▶ _PROBLEM REQUIREMENTS_: Each line in the records below, from the one that contains "A simple case" to the one that contains "If the analyser", should be reproduced exactly, the first and last included.

▶ _STUDY MATERIAL_:
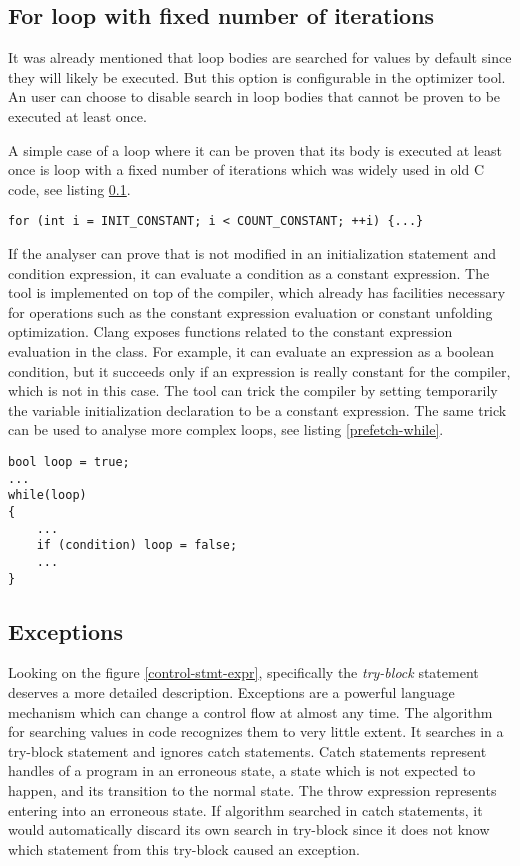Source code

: \subsection{For loop with fixed number of iterations}
\label{prefetch-for}
It was already mentioned that loop bodies are searched for values by default since they will likely be executed. But this option is configurable in the optimizer tool. An user can choose to disable search in loop bodies that cannot be proven to be executed at least once.

A simple case of a loop where it can be proven that its body is executed at least once is  loop with a fixed number of iterations which was widely used in old C code, see listing \ref{prefetch-for}.

\begin{lstlisting}[caption={\code{for} loop with constant number of iterations.}, label={prefetch-for}]
for (int i = INIT_CONSTANT; i < COUNT_CONSTANT; ++i) {...}
\end{lstlisting}

If the analyser can prove that  is not modified in an initialization statement and condition expression, it can evaluate a condition as a constant expression. The tool is implemented on top of the compiler, which already has facilities necessary for operations such as the constant expression evaluation or constant unfolding optimization. Clang exposes functions related to the constant expression evaluation in the  class. For example, it can evaluate an expression as a boolean condition, but it succeeds only if an expression is really constant for the compiler, which is not in this case. The tool can trick the compiler by setting temporarily the variable initialization declaration to be a constant expression. The same trick can be used to analyse more complex loops, see listing \ref{prefetch-while}.

\begin{lstlisting}[caption={Example of more complex loop with at least one body execution.}, label={prefetch-while}]
bool loop = true;
...
while(loop)
{
    ...
    if (condition) loop = false;
    ...
}
\end{lstlisting}

\subsection{Exceptions}
Looking on the figure \ref{control-stmt-expr}, specifically the \emph{try-block} statement deserves a more detailed description. Exceptions are a powerful language mechanism which can change a control flow at almost any time. The algorithm for searching values in code recognizes them to very little extent. It searches in a try-block statement and ignores catch statements. Catch statements represent handles of a program in an erroneous state, a state which is not expected to happen, and its transition to the normal state. The throw expression represents entering into an erroneous state. If algorithm searched in catch statements, it would automatically discard its own search in try-block since it does not know which statement from this try-block caused an exception.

▶ _ANSWER SECTION_:
A simple case of a loop where it can be proven that its body is executed at least once is  loop with a fixed number of iterations which was widely used in old C code, see listing \ref{prefetch-for}.

\begin{lstlisting}[caption={\code{for} loop with constant number of iterations.}, label={prefetch-for}]
for (int i = INIT_CONSTANT; i < COUNT_CONSTANT; ++i) {...}
\end{lstlisting}

If the analyser can prove that  is not modified in an initialization statement and condition expression, it can evaluate a condition as a constant expression. The tool is implemented on top of the compiler, which already has facilities necessary for operations such as the constant expression evaluation or constant unfolding optimization. Clang exposes functions related to the constant expression evaluation in the  class. For example, it can evaluate an expression as a boolean condition, but it succeeds only if an expression is really constant for the compiler, which is not in this case. The tool can trick the compiler by setting temporarily the variable initialization declaration to be a constant expression. The same trick can be used to analyse more complex loops, see listing \ref{prefetch-while}.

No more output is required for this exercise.